As the world's food demand continues to rise, it has become increasingly important to explore sustainable agricultural practices that mitigate these negative impacts.
One critical aspect of sustainable agriculture is the management of soils and overall soil health. Soil biological communities, in particular, have the potential to support food production and provide various ecosystem services.
Earthworms, as important ecosystem engineers, have a significant influence on plant growth through their effects on soil structure, water retention, organic matter cycling, and nutrient availability. They have also been found to facilitate the production of plant growth-promoting hormones and enhance crop immune responses to common soil pathogens.
Despite being recognized as indicators of healthy soils, the precise contribution of earthworms and other beneficial soil organisms to global agricultural production has remained poorly understood.

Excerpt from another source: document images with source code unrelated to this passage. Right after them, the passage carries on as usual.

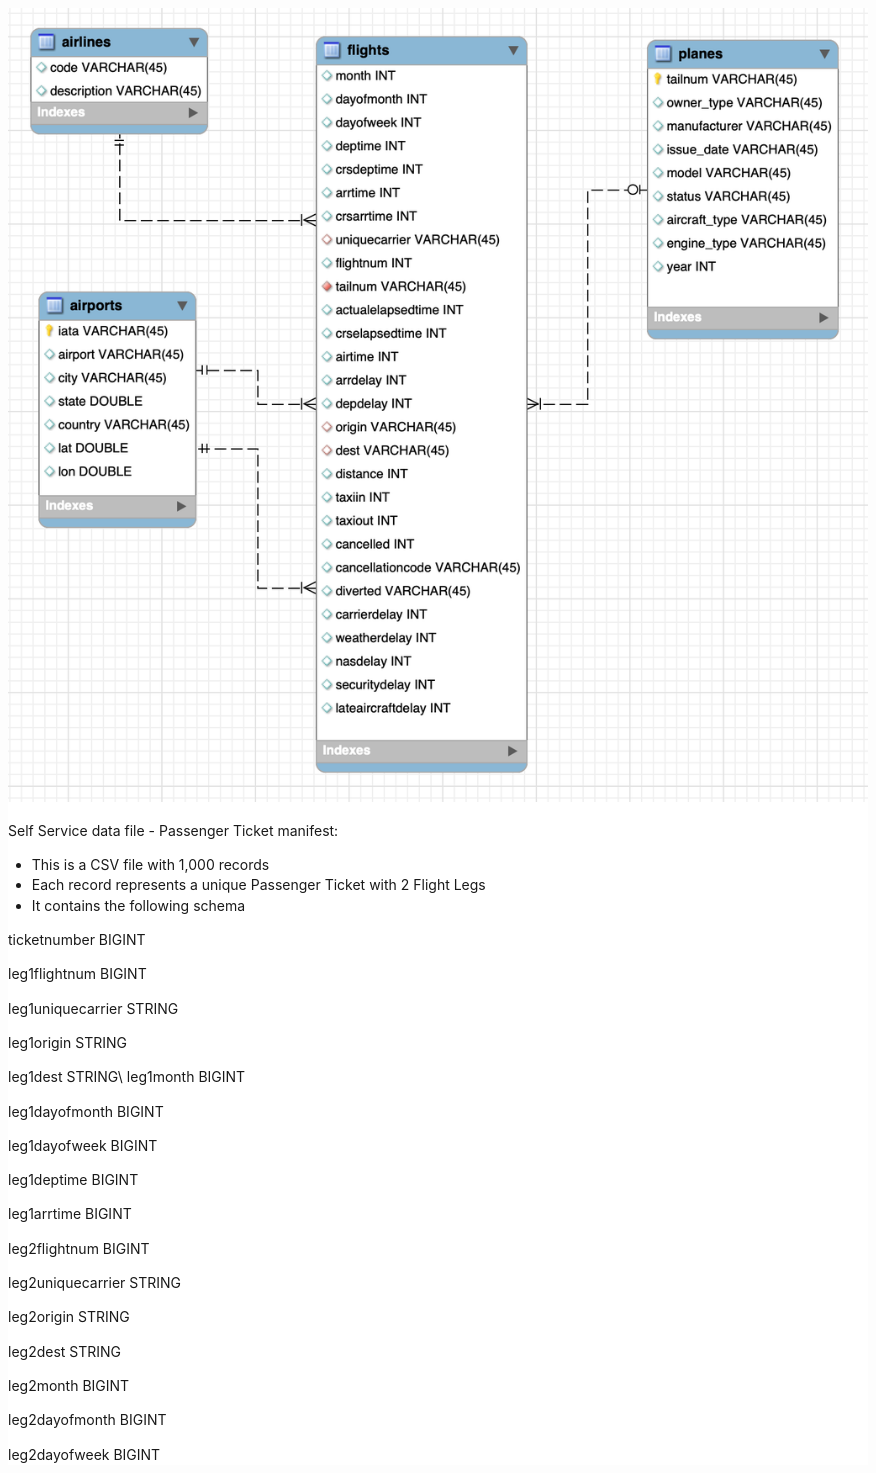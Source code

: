 <p><img alt="" src="images/1.png" /></p>
<p>Self Service data file - Passenger Ticket manifest: </p>
<ul>
<li>This is a CSV file with 1,000 records</li>
<li>Each record represents a unique Passenger Ticket with 2 Flight Legs</li>
<li>It contains the following schema</li>
</ul>
<p>ticketnumber BIGINT</p>
<p>leg1flightnum BIGINT</p>
<p>leg1uniquecarrier STRING</p>
<p>leg1origin STRING</p>
<p>leg1dest STRING\
leg1month BIGINT</p>
<p>leg1dayofmonth BIGINT</p>
<p>leg1dayofweek BIGINT</p>
<p>leg1deptime BIGINT</p>
<p>leg1arrtime BIGINT</p>
<p>leg2flightnum BIGINT</p>
<p>leg2uniquecarrier STRING</p>
<p>leg2origin STRING</p>
<p>leg2dest STRING</p>
<p>leg2month BIGINT</p>
<p>leg2dayofmonth BIGINT</p>
<p>leg2dayofweek BIGINT</p>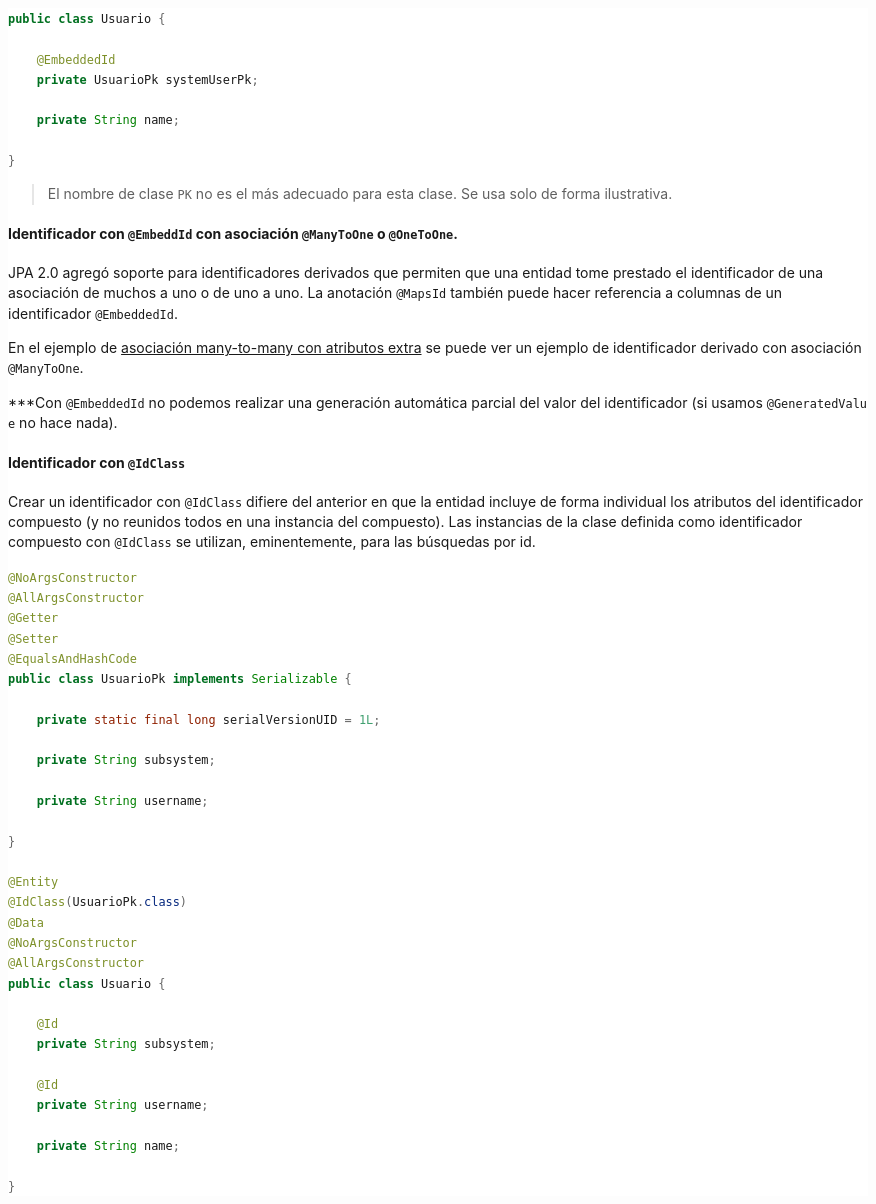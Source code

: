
 ```java
public class Usuario {
	
	@EmbeddedId
	private UsuarioPk systemUserPk;
	
	private String name;

}

```

> El nombre de clase `PK` no es el más adecuado para esta clase. Se usa solo de forma ilustrativa.

#### Identificador con `@EmbeddId` con asociación `@ManyToOne` o `@OneToOne`.


JPA 2.0 agregó soporte para identificadores derivados que permiten que una entidad tome prestado el identificador de una asociación de muchos a uno o de uno a uno. La anotación `@MapsId` también puede hacer referencia a columnas de un identificador `@EmbeddedId`.

En el ejemplo de [asociación many-to-many con atributos extra](../ManyToManyExtra/) se puede ver un ejemplo de identificador derivado con asociación `@ManyToOne`.

***Con `@EmbeddedId` no podemos realizar una generación automática parcial del valor del identificador (si usamos `@GeneratedValue` no hace nada).

#### Identificador con `@IdClass`

Crear un identificador con `@IdClass` difiere del anterior en que la entidad incluye de forma individual los atributos del identificador compuesto (y no reunidos todos en una instancia del compuesto). Las instancias de la clase definida como identificador compuesto con `@IdClass` se utilizan, eminentemente, para las búsquedas por id.

```java
@NoArgsConstructor
@AllArgsConstructor
@Getter
@Setter
@EqualsAndHashCode
public class UsuarioPk implements Serializable {
	
	private static final long serialVersionUID = 1L;

	private String subsystem;

	private String username;

}

@Entity
@IdClass(UsuarioPk.class)
@Data
@NoArgsConstructor
@AllArgsConstructor
public class Usuario {
	
	@Id
	private String subsystem;

	@Id
	private String username;
	
	private String name;

}
```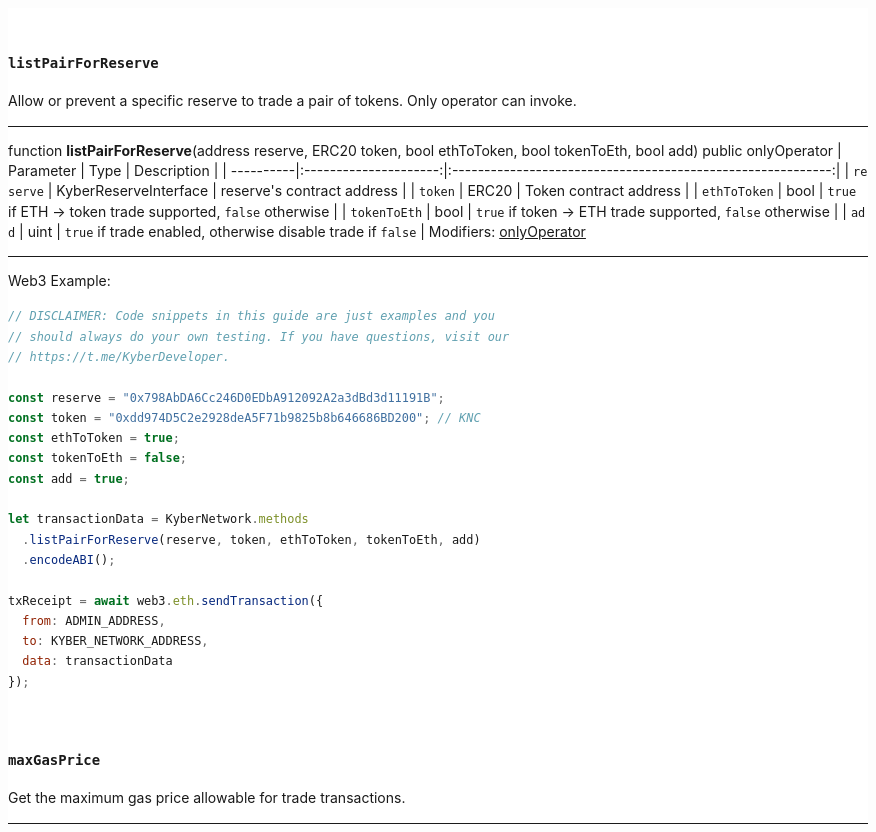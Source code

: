 <br />

### `listPairForReserve`

Allow or prevent a specific reserve to trade a pair of tokens. Only operator can invoke.

---

function **listPairForReserve**(address reserve, ERC20 token, bool ethToToken, bool tokenToEth, bool add) public onlyOperator
| Parameter | Type | Description |
| ----------|:---------------------:|:-----------------------------------------------------------:|
| `reserve` | KyberReserveInterface | reserve's contract address |
| `token` | ERC20 | Token contract address |
| `ethToToken` | bool | `true` if ETH -> token trade supported, `false` otherwise |
| `tokenToEth` | bool | `true` if token -> ETH trade supported, `false` otherwise |
| `add` | uint | `true` if trade enabled, otherwise disable trade if `false` |
Modifiers: [onlyOperator](api_abi-permissiongroups.md#onlyOperator)

---

Web3 Example:

```js
// DISCLAIMER: Code snippets in this guide are just examples and you
// should always do your own testing. If you have questions, visit our
// https://t.me/KyberDeveloper.

const reserve = "0x798AbDA6Cc246D0EDbA912092A2a3dBd3d11191B";
const token = "0xdd974D5C2e2928deA5F71b9825b8b646686BD200"; // KNC
const ethToToken = true;
const tokenToEth = false;
const add = true;

let transactionData = KyberNetwork.methods
  .listPairForReserve(reserve, token, ethToToken, tokenToEth, add)
  .encodeABI();

txReceipt = await web3.eth.sendTransaction({
  from: ADMIN_ADDRESS,
  to: KYBER_NETWORK_ADDRESS,
  data: transactionData
});
```

<br />

### `maxGasPrice`

Get the maximum gas price allowable for trade transactions.

---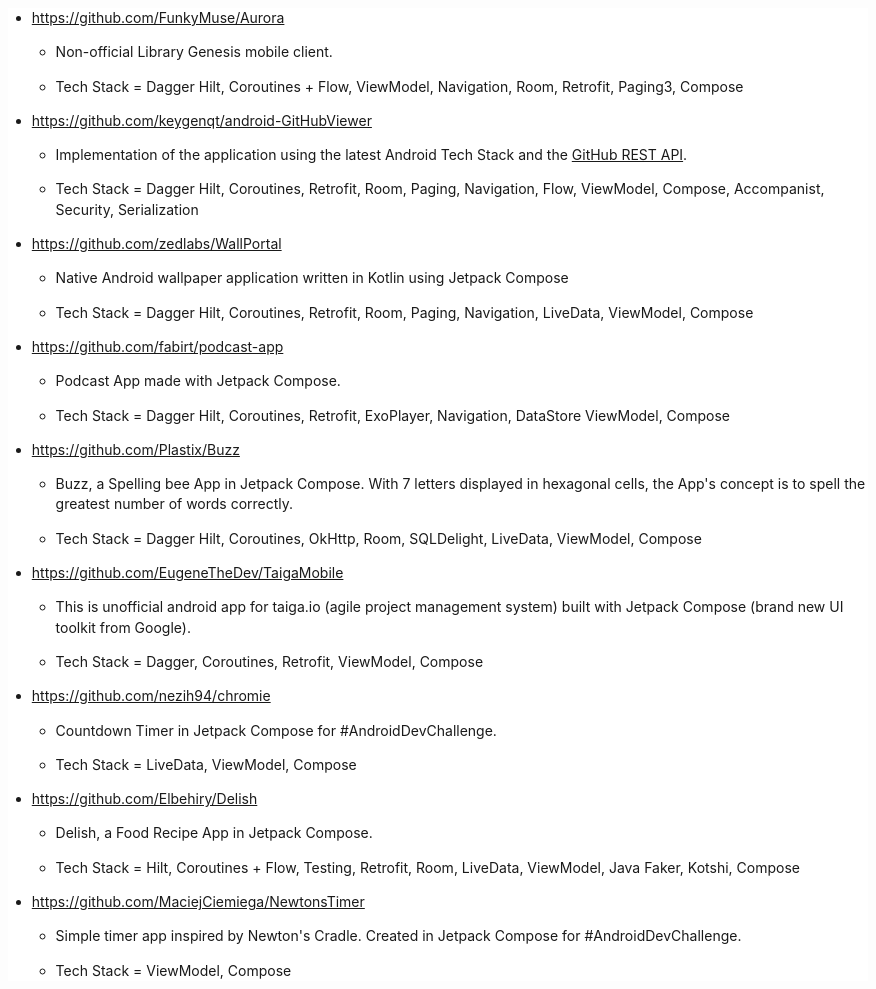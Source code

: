 - https://github.com/FunkyMuse/Aurora

    - Non-official Library Genesis mobile client.

    - Tech Stack = Dagger Hilt, Coroutines + Flow, ViewModel, Navigation, Room, Retrofit, Paging3, Compose

- https://github.com/keygenqt/android-GitHubViewer

    - Implementation of the application using the latest Android Tech Stack and the [GitHub REST API](https://docs.github.com/en/rest).

    - Tech Stack = Dagger Hilt, Coroutines, Retrofit, Room, Paging, Navigation, Flow, ViewModel, Compose, Accompanist, Security, Serialization

- https://github.com/zedlabs/WallPortal

    - Native Android wallpaper application written in Kotlin using Jetpack Compose

    - Tech Stack = Dagger Hilt, Coroutines, Retrofit, Room, Paging, Navigation, LiveData, ViewModel, Compose

- https://github.com/fabirt/podcast-app

    - Podcast App made with Jetpack Compose.

    - Tech Stack = Dagger Hilt, Coroutines, Retrofit, ExoPlayer, Navigation, DataStore ViewModel, Compose 

- https://github.com/Plastix/Buzz

    - Buzz, a Spelling bee App in Jetpack Compose. With 7 letters displayed in hexagonal cells, the App's concept is to spell the greatest number of words correctly.

    - Tech Stack = Dagger Hilt, Coroutines, OkHttp, Room, SQLDelight, LiveData, ViewModel, Compose

- https://github.com/EugeneTheDev/TaigaMobile

    - This is unofficial android app for taiga.io (agile project management system) built with Jetpack Compose (brand new UI toolkit from Google).

    - Tech Stack = Dagger, Coroutines, Retrofit, ViewModel, Compose

- https://github.com/nezih94/chromie

    - Countdown Timer in Jetpack Compose for #AndroidDevChallenge.

    - Tech Stack = LiveData, ViewModel, Compose

- https://github.com/Elbehiry/Delish

    - Delish, a Food Recipe App in Jetpack Compose.

    - Tech Stack = Hilt, Coroutines + Flow, Testing, Retrofit, Room, LiveData, ViewModel, Java Faker, Kotshi, Compose

- https://github.com/MaciejCiemiega/NewtonsTimer

    - Simple timer app inspired by Newton's Cradle. Created in Jetpack Compose for #AndroidDevChallenge.

    - Tech Stack = ViewModel, Compose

This knowledge gap is crucial for the development of innovative agroecological practices and policies.
Estimating Earthworm Impacts
To estimate the contribution of earthworms to crop production, a study analyzed data on earthworm abundance, soil properties, crop yields, and earthworm-yield responses from existing literature. The findings revealed that earthworms contribute significantly to global crop production, with their impact varying by crop type.
For major cereal crops such as maize, rice, wheat, and barley, earthworms were estimated to contribute approximately 6.5% of global production. This translates to over 140 million metric tons of grain annually.
In the case of legumes, such as soybeans, dry beans, peas, garbanzos, lentils, alfalfa, clover, their contribution was lower at 2.3% of the global total, equivalent to 16 million metric tons. The variation in impact between cereals and legumes can be attributed to the greater influence of earthworms on cereal growth due to the mineralization of organic nitrogen in the soil, which is more beneficial for cereals.
Regional Impacts of Earthworms
The impact of earthworms on crop yields is not uniform across regions. The study found the most significant relative effect in Sub-Saharan Africa, where earthworms contribute approximately 10% of total cereal production and 3.2% of legume production. Latin America and the Caribbean also benefit significantly, with earthworms contributing around 8% of cereal grain and 3.1% of legume production.
These regional variations are influenced by soil characteristics, such as lower pH and higher clay content, which enhance the benefits of earthworms in the global South. In Europe and Eastern/South-Eastern Asia, where earthworm abundance is higher, their impact on cereal grain production is estimated at 7.4%.
However, in regions with lower earthworm abundance, higher fertilizer use, and less favourable soil properties, the contribution of earthworms to crop production is less pronounced.
Recognizing Sources of Uncertainty
The study acknowledges potential sources of error in its estimates. Most studies included in the analysis relied on simple mesocosms with controlled earthworm densities, which may not fully capture the long-term benefits of earthworms under realistic conditions.
Additionally, the analysis assumed simple additive effects of plant and environmental factors, without considering potential interactions among these drivers.
There was also a sampling bias in the data used for estimating earthworm abundance, with a majority of data points from Europe and eastern North America. This bias may lead to an underestimation of earthworm contributions in regions with low representation, such as Sub-Saharan Africa.
Therefore, there is the possibility that the global earthworm map used in the study underestimates both the diversity and abundance of earthworms in these regions.
This study is the first to quantify the contribution of earthworms to global agricultural production. While earthworms were found to have a notable impact, it is important to recognize that other soil biota may also play equally important roles. The study does not advocate for introducing earthworms to regions where they are not naturally present, as this can have negative ecological consequences.
Instead, it emphasizes the need for continued research and promotion of agroecological practices that enhance entire soil biological communities, including earthworms, to support a range of ecosystem services. These practices are crucial for the long-term sustainability and resilience of agriculture in a world where food demand continues to grow, and environmental concerns are paramount.